Saved data entries:
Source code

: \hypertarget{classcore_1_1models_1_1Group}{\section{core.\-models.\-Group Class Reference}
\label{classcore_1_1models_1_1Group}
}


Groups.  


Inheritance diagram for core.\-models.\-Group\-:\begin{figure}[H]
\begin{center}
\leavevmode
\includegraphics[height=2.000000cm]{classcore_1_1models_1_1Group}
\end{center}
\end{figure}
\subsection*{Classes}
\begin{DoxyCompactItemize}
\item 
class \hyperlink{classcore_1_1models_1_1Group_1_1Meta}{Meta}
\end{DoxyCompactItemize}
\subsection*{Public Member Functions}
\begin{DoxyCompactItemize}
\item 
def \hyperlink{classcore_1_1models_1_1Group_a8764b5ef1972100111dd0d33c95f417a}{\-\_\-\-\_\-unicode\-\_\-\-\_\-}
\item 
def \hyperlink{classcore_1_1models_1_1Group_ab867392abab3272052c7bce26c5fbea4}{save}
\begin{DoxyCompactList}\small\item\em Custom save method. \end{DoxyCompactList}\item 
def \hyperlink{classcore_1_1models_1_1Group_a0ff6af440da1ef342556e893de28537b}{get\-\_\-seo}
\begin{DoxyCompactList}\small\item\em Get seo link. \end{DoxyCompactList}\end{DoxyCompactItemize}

> Required action: For the records above, count the lines that contain the word "subsection" and give only that number.

> Answer: 2